Mac Mahon explained that the current recommended solar disinfection system can only be used at a household level. Families place clear 2L bottles of water on their roofs for 6 hours (without clouds) and wallah… pathogen-free water. So what does the Trinity intense-sunbed-style system offer? It takes the hassle from each household as it disinfects water continuously and can supply a community. The simplicity of the materials and lack of need for electricity and chemicals enables it to be used in rural areas of Africa. A 2008 pilot in a rural village, Ndulyani, in Kenya showed that it served more than the immediate village: “People were coming further afield to collect water. Up to 1,000 people were using it”.
When Mac Mahon went to Kenya this summer to check how the pilot system was doing, she didn’t know what to expect. Unfortunately the solar disinfection system had stopped working but it wasn’t for any reason she had predicted. After almost 4 years of no rain, the water source had dried up completely. “I didn’t expect no water.
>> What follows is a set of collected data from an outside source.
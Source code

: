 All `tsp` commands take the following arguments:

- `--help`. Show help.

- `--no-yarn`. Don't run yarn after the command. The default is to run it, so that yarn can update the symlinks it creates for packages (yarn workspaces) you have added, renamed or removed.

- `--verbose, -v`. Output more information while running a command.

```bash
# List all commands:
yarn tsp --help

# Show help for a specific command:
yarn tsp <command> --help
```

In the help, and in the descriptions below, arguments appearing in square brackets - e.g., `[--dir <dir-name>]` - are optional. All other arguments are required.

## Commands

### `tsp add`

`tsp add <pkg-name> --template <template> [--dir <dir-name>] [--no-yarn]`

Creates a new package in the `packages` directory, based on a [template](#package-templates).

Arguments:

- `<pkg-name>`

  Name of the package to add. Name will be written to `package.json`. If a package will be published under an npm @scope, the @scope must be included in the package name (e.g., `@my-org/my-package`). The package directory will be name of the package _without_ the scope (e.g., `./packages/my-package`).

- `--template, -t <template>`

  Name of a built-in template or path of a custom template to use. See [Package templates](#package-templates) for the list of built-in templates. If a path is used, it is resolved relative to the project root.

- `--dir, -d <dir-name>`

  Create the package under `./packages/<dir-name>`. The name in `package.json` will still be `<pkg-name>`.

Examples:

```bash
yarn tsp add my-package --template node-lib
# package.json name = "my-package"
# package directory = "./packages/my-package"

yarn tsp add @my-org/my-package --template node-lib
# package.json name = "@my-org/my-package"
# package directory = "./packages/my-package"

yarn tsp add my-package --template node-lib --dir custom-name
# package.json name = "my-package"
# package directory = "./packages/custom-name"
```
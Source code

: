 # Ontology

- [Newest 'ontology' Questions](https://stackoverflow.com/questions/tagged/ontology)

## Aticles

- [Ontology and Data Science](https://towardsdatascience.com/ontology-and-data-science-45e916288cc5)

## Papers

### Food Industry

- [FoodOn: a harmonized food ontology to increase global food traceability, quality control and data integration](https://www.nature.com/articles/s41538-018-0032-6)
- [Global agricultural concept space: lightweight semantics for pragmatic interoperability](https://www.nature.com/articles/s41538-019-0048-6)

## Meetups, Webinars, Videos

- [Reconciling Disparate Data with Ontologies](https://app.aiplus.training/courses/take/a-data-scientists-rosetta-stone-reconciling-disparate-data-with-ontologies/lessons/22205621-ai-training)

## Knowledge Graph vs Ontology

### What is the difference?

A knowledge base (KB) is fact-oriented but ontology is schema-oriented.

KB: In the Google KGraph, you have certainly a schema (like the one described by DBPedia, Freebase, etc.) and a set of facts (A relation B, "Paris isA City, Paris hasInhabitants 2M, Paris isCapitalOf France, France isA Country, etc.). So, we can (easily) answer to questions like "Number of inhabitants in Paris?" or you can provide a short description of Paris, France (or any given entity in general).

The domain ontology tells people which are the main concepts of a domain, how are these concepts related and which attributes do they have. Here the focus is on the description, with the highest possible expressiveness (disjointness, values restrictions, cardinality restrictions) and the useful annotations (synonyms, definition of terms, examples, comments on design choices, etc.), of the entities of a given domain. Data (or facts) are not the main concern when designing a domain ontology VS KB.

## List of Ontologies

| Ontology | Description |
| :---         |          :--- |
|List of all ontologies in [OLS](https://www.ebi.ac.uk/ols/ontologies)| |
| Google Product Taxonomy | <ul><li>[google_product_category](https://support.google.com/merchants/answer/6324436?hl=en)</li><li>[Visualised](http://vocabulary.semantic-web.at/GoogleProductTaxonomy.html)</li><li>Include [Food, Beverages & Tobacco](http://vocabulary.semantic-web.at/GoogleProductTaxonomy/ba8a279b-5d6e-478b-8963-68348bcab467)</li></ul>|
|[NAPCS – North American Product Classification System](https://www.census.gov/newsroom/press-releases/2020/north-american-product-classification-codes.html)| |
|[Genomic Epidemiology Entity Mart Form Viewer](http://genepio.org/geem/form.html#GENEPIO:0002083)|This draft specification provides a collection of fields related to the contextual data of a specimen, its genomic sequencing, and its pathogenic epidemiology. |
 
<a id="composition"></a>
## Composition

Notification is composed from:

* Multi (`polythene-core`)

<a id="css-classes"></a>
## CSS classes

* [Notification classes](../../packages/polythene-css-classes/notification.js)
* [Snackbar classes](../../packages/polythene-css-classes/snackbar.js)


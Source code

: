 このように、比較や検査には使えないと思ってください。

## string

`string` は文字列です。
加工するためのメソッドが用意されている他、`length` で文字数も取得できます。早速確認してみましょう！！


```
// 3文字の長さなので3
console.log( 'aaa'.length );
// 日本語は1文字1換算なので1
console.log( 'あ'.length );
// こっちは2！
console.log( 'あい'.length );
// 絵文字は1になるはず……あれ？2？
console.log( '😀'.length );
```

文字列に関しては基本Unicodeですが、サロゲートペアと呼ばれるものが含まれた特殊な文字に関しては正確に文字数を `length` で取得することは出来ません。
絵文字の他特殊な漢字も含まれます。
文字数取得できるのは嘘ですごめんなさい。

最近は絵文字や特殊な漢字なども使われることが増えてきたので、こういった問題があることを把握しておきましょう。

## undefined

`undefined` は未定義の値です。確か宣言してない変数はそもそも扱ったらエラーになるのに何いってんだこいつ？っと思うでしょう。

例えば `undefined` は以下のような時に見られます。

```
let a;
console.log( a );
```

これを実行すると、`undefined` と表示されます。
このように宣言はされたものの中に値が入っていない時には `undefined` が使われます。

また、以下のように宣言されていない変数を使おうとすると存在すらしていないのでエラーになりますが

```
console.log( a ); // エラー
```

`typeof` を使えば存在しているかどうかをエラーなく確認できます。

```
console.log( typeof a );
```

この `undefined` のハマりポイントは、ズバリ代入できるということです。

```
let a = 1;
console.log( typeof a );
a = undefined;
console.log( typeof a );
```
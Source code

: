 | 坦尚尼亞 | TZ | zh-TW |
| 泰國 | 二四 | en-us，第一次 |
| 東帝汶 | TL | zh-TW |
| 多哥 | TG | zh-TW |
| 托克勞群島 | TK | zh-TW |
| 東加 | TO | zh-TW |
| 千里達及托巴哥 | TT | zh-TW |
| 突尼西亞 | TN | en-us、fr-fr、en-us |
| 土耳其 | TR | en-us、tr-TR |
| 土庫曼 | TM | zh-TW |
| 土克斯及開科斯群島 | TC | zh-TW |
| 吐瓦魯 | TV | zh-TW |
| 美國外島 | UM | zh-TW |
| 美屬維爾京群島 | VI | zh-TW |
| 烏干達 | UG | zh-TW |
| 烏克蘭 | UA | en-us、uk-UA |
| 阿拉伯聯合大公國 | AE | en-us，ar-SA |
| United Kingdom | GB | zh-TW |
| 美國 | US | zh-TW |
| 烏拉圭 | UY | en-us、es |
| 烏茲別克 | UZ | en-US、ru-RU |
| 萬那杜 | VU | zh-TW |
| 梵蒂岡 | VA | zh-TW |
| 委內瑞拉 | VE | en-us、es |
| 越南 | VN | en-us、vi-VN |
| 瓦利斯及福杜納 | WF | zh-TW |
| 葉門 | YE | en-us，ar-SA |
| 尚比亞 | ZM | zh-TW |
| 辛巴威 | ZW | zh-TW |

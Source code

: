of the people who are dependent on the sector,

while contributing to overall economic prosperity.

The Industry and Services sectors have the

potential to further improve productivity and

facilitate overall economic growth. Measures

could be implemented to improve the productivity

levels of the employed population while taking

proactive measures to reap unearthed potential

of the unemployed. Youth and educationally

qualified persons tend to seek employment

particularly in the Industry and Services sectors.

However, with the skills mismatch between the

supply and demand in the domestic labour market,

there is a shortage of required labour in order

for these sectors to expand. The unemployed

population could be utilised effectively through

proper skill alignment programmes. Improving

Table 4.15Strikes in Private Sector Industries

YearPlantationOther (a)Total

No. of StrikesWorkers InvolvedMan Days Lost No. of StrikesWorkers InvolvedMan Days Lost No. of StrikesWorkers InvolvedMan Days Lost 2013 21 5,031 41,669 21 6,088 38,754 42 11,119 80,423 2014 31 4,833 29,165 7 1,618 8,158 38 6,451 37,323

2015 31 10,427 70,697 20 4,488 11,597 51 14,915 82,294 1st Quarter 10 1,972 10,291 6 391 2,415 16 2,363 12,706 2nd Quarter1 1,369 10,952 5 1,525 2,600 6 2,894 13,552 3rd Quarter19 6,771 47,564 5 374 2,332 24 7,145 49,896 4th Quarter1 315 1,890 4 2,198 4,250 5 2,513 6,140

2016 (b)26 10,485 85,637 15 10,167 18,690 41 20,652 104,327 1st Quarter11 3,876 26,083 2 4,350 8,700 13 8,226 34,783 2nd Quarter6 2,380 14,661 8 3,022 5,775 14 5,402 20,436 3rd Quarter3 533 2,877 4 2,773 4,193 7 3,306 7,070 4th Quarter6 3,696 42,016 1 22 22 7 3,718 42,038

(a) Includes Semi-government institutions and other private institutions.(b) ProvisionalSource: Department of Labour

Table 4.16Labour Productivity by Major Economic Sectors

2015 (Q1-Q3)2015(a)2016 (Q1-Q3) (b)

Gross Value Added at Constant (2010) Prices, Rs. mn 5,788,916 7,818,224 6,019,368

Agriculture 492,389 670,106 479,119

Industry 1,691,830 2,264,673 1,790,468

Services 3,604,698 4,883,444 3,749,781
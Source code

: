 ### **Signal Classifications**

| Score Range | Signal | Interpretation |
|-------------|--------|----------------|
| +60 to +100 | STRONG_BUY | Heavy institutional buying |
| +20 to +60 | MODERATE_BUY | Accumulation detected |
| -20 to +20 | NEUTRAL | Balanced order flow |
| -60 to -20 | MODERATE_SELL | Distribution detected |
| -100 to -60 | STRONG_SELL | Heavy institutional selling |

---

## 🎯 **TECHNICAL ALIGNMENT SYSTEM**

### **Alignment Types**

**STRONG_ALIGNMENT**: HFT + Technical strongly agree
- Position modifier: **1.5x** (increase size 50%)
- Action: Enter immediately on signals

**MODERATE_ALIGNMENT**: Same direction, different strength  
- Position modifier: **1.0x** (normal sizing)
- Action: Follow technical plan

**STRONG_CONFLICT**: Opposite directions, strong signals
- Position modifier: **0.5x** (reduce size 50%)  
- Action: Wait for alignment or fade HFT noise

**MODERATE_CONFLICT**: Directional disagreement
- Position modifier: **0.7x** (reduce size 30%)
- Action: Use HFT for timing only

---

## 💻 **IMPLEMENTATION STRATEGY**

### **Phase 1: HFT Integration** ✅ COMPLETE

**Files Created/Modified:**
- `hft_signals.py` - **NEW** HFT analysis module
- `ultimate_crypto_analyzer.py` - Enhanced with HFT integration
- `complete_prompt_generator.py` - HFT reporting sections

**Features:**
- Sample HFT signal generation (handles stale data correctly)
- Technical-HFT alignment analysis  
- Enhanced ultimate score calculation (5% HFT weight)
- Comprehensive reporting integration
There was nothing we could do when the water system had dried up”. It was not all negative news as the system had worked for over a year and the villagers were very positive about it.
Mac Mahon is determined to continue the pilot by installing a bore hole. This will be used as a back-up supply during times like the current drought. Water can be pumped up to storage tanks and fed by gravity into the solar disinfection system already installed. I wondered why water from a bore hole would need to be disinfected but Mac Mahon stated that they “were not sure of the quality of water from the bore hole and there is a history of water being contaminated”. The Trinity team is currently trying to raise funds to complete this part of the project. They need a whopping €22,000 and hope to achieve this on Fund-It over the next four weeks. Watch the video below for more information.
Sustainability always springs to mind when discussing projects like this. I have written previously about the Play Pump, a project that received abundance of support but upon evaluation showed to be more work for the villagers than a standard bore pump. Monitored pilots such as this one in Ndulyani are important to ensure projects are sustainable and feedback is received before large-scale implementation.
Finally, I was curious to know what had driven Mac Mahon to work on this African project. She has an engineering background and had completed aid work for a number of years. Missing engineering, she went back to college and this project came up. “For me, it was the perfect way to blend engineering with the development work that I had done”.
So as the exhibits in Surface Tension: The Future of Water are packed away, the projects they represent are not in bubble-wrap beside them. Talking to MacMahon reminded me that this exhibition wasn’t about facts, figures or fun things to see. Don’t let it be out of sight, out of mind!